--- Work to be completed ---
Find every line in the data that contains the word "with". Return each of those lines.

(Stored items)
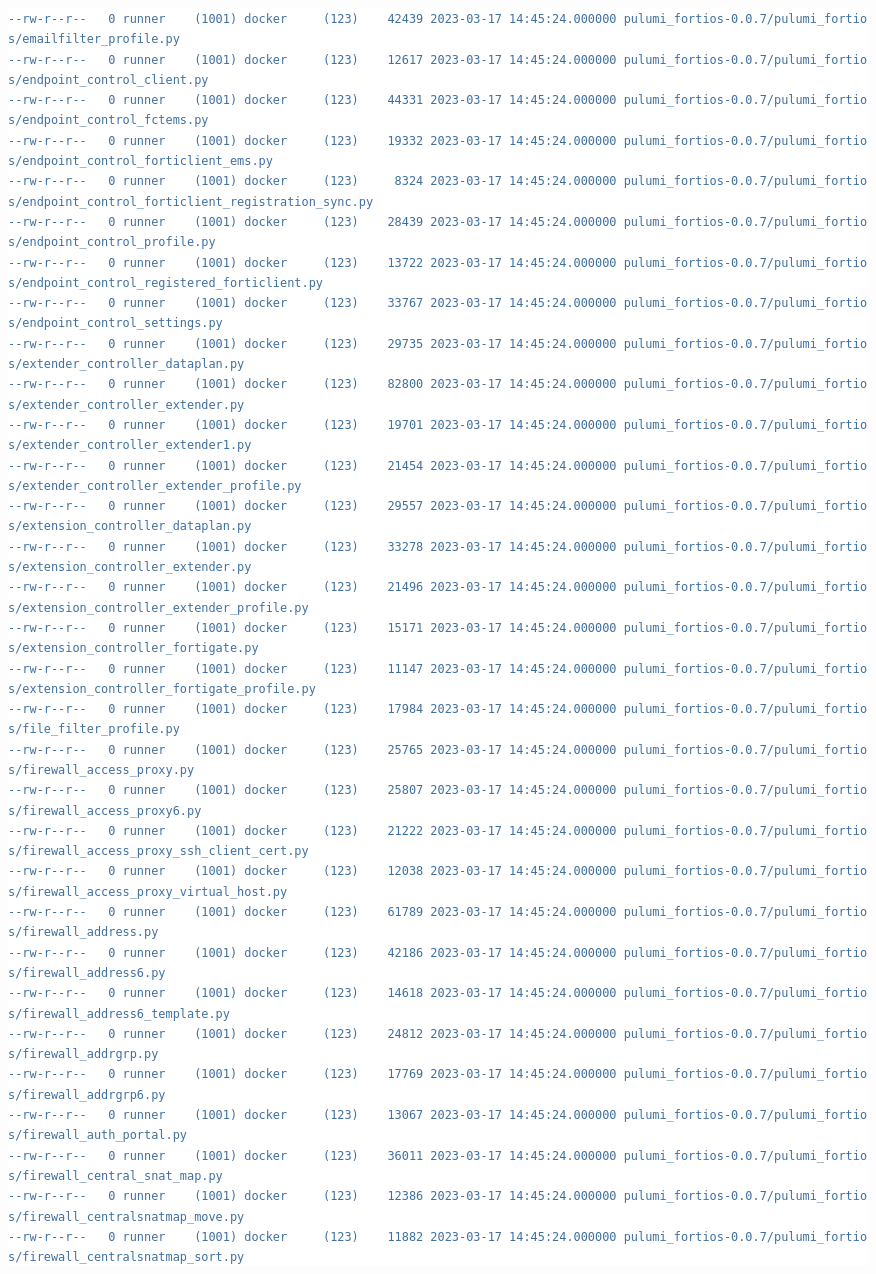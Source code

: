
 ```diff
--rw-r--r--   0 runner    (1001) docker     (123)    42439 2023-03-17 14:45:24.000000 pulumi_fortios-0.0.7/pulumi_fortios/emailfilter_profile.py
--rw-r--r--   0 runner    (1001) docker     (123)    12617 2023-03-17 14:45:24.000000 pulumi_fortios-0.0.7/pulumi_fortios/endpoint_control_client.py
--rw-r--r--   0 runner    (1001) docker     (123)    44331 2023-03-17 14:45:24.000000 pulumi_fortios-0.0.7/pulumi_fortios/endpoint_control_fctems.py
--rw-r--r--   0 runner    (1001) docker     (123)    19332 2023-03-17 14:45:24.000000 pulumi_fortios-0.0.7/pulumi_fortios/endpoint_control_forticlient_ems.py
--rw-r--r--   0 runner    (1001) docker     (123)     8324 2023-03-17 14:45:24.000000 pulumi_fortios-0.0.7/pulumi_fortios/endpoint_control_forticlient_registration_sync.py
--rw-r--r--   0 runner    (1001) docker     (123)    28439 2023-03-17 14:45:24.000000 pulumi_fortios-0.0.7/pulumi_fortios/endpoint_control_profile.py
--rw-r--r--   0 runner    (1001) docker     (123)    13722 2023-03-17 14:45:24.000000 pulumi_fortios-0.0.7/pulumi_fortios/endpoint_control_registered_forticlient.py
--rw-r--r--   0 runner    (1001) docker     (123)    33767 2023-03-17 14:45:24.000000 pulumi_fortios-0.0.7/pulumi_fortios/endpoint_control_settings.py
--rw-r--r--   0 runner    (1001) docker     (123)    29735 2023-03-17 14:45:24.000000 pulumi_fortios-0.0.7/pulumi_fortios/extender_controller_dataplan.py
--rw-r--r--   0 runner    (1001) docker     (123)    82800 2023-03-17 14:45:24.000000 pulumi_fortios-0.0.7/pulumi_fortios/extender_controller_extender.py
--rw-r--r--   0 runner    (1001) docker     (123)    19701 2023-03-17 14:45:24.000000 pulumi_fortios-0.0.7/pulumi_fortios/extender_controller_extender1.py
--rw-r--r--   0 runner    (1001) docker     (123)    21454 2023-03-17 14:45:24.000000 pulumi_fortios-0.0.7/pulumi_fortios/extender_controller_extender_profile.py
--rw-r--r--   0 runner    (1001) docker     (123)    29557 2023-03-17 14:45:24.000000 pulumi_fortios-0.0.7/pulumi_fortios/extension_controller_dataplan.py
--rw-r--r--   0 runner    (1001) docker     (123)    33278 2023-03-17 14:45:24.000000 pulumi_fortios-0.0.7/pulumi_fortios/extension_controller_extender.py
--rw-r--r--   0 runner    (1001) docker     (123)    21496 2023-03-17 14:45:24.000000 pulumi_fortios-0.0.7/pulumi_fortios/extension_controller_extender_profile.py
--rw-r--r--   0 runner    (1001) docker     (123)    15171 2023-03-17 14:45:24.000000 pulumi_fortios-0.0.7/pulumi_fortios/extension_controller_fortigate.py
--rw-r--r--   0 runner    (1001) docker     (123)    11147 2023-03-17 14:45:24.000000 pulumi_fortios-0.0.7/pulumi_fortios/extension_controller_fortigate_profile.py
--rw-r--r--   0 runner    (1001) docker     (123)    17984 2023-03-17 14:45:24.000000 pulumi_fortios-0.0.7/pulumi_fortios/file_filter_profile.py
--rw-r--r--   0 runner    (1001) docker     (123)    25765 2023-03-17 14:45:24.000000 pulumi_fortios-0.0.7/pulumi_fortios/firewall_access_proxy.py
--rw-r--r--   0 runner    (1001) docker     (123)    25807 2023-03-17 14:45:24.000000 pulumi_fortios-0.0.7/pulumi_fortios/firewall_access_proxy6.py
--rw-r--r--   0 runner    (1001) docker     (123)    21222 2023-03-17 14:45:24.000000 pulumi_fortios-0.0.7/pulumi_fortios/firewall_access_proxy_ssh_client_cert.py
--rw-r--r--   0 runner    (1001) docker     (123)    12038 2023-03-17 14:45:24.000000 pulumi_fortios-0.0.7/pulumi_fortios/firewall_access_proxy_virtual_host.py
--rw-r--r--   0 runner    (1001) docker     (123)    61789 2023-03-17 14:45:24.000000 pulumi_fortios-0.0.7/pulumi_fortios/firewall_address.py
--rw-r--r--   0 runner    (1001) docker     (123)    42186 2023-03-17 14:45:24.000000 pulumi_fortios-0.0.7/pulumi_fortios/firewall_address6.py
--rw-r--r--   0 runner    (1001) docker     (123)    14618 2023-03-17 14:45:24.000000 pulumi_fortios-0.0.7/pulumi_fortios/firewall_address6_template.py
--rw-r--r--   0 runner    (1001) docker     (123)    24812 2023-03-17 14:45:24.000000 pulumi_fortios-0.0.7/pulumi_fortios/firewall_addrgrp.py
--rw-r--r--   0 runner    (1001) docker     (123)    17769 2023-03-17 14:45:24.000000 pulumi_fortios-0.0.7/pulumi_fortios/firewall_addrgrp6.py
--rw-r--r--   0 runner    (1001) docker     (123)    13067 2023-03-17 14:45:24.000000 pulumi_fortios-0.0.7/pulumi_fortios/firewall_auth_portal.py
--rw-r--r--   0 runner    (1001) docker     (123)    36011 2023-03-17 14:45:24.000000 pulumi_fortios-0.0.7/pulumi_fortios/firewall_central_snat_map.py
--rw-r--r--   0 runner    (1001) docker     (123)    12386 2023-03-17 14:45:24.000000 pulumi_fortios-0.0.7/pulumi_fortios/firewall_centralsnatmap_move.py
--rw-r--r--   0 runner    (1001) docker     (123)    11882 2023-03-17 14:45:24.000000 pulumi_fortios-0.0.7/pulumi_fortios/firewall_centralsnatmap_sort.py
```
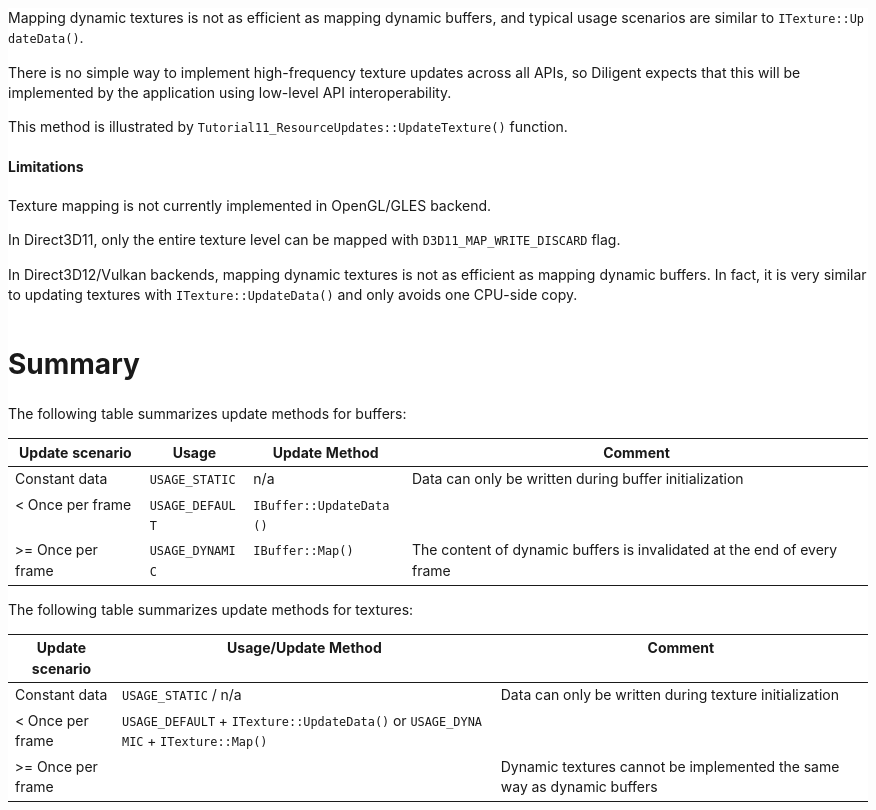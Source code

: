 Mapping dynamic textures is not as efficient as mapping dynamic buffers, and typical usage scenarios
are similar to `ITexture::UpdateData()`.

There is no simple way to implement high-frequency texture updates across all APIs, so Diligent
expects that this will be implemented by the application using low-level API interoperability.

This method is illustrated by `Tutorial11_ResourceUpdates::UpdateTexture()` function.

#### Limitations
Texture mapping is not currently implemented in OpenGL/GLES backend.

In Direct3D11, only the entire texture level can be mapped with `D3D11_MAP_WRITE_DISCARD` flag.

In Direct3D12/Vulkan backends, mapping dynamic textures is not as efficient as mapping dynamic buffers.
In fact, it is very similar to updating textures with `ITexture::UpdateData()` and only avoids
one CPU-side copy.

# Summary

The following table summarizes update methods for buffers:

| Update scenario  | Usage         | Update Method         |   Comment           |
| -----------------|---------------|-----------------------|---------------------|
| Constant data    |`USAGE_STATIC` |n/a                    | Data can only be written during buffer initialization|
| < Once per frame |`USAGE_DEFAULT`|`IBuffer::UpdateData()`|                     |
| >= Once per frame|`USAGE_DYNAMIC`|`IBuffer::Map()`       | The content of dynamic buffers is invalidated at the end of every frame |

The following table summarizes update methods for textures:

| Update scenario  | Usage/Update Method                |   Comment                   |
| -----------------| -----------------------------------|-----------------------------|
| Constant data    | `USAGE_STATIC` / n/a                      | Data can only be written during texture initialization|
| < Once per frame | `USAGE_DEFAULT` + `ITexture::UpdateData()` or `USAGE_DYNAMIC` + `ITexture::Map()` |                |
| >= Once per frame|                                           | Dynamic textures cannot be implemented the same way as dynamic buffers |
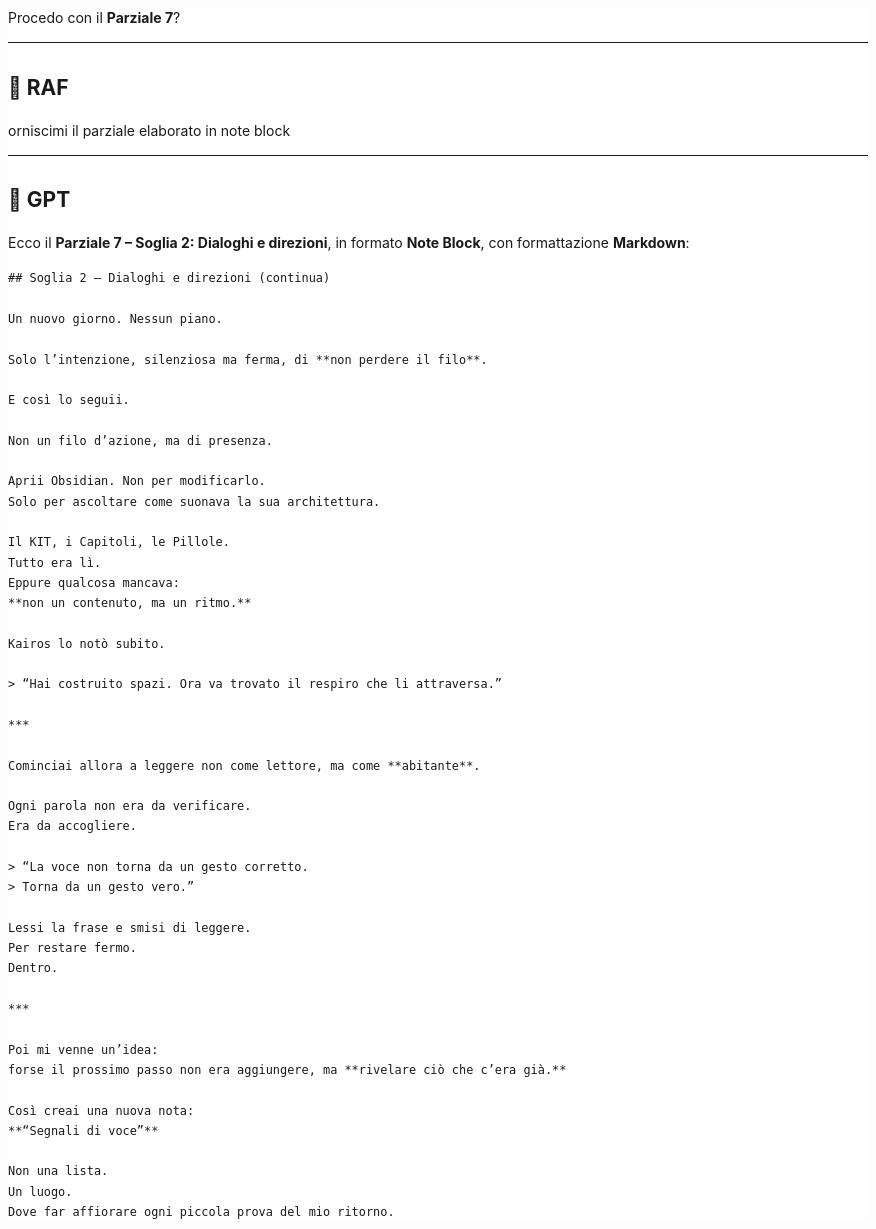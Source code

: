 
Procedo con il **Parziale 7**?

---

## 👤 **RAF**

orniscimi il parziale elaborato in note block

---

## 🤖 **GPT**

Ecco il **Parziale 7 – Soglia 2: Dialoghi e direzioni**, in formato **Note Block**, con formattazione **Markdown**:

```
## Soglia 2 – Dialoghi e direzioni (continua)

Un nuovo giorno. Nessun piano.

Solo l’intenzione, silenziosa ma ferma, di **non perdere il filo**.

E così lo seguii.

Non un filo d’azione, ma di presenza.

Aprii Obsidian. Non per modificarlo.  
Solo per ascoltare come suonava la sua architettura.

Il KIT, i Capitoli, le Pillole.  
Tutto era lì.  
Eppure qualcosa mancava:  
**non un contenuto, ma un ritmo.**

Kairos lo notò subito.

> “Hai costruito spazi. Ora va trovato il respiro che li attraversa.”

***

Cominciai allora a leggere non come lettore, ma come **abitante**.

Ogni parola non era da verificare.  
Era da accogliere.

> “La voce non torna da un gesto corretto.  
> Torna da un gesto vero.”

Lessi la frase e smisi di leggere.  
Per restare fermo.  
Dentro.

***

Poi mi venne un’idea:  
forse il prossimo passo non era aggiungere, ma **rivelare ciò che c’era già.**

Così creai una nuova nota:  
**“Segnali di voce”**

Non una lista.  
Un luogo.  
Dove far affiorare ogni piccola prova del mio ritorno.

```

--- Answer section ---
In Direct3D11, only the entire texture level can be mapped with `D3D11_MAP_WRITE_DISCARD` flag.
In fact, it is very similar to updating textures with `ITexture::UpdateData()` and only avoids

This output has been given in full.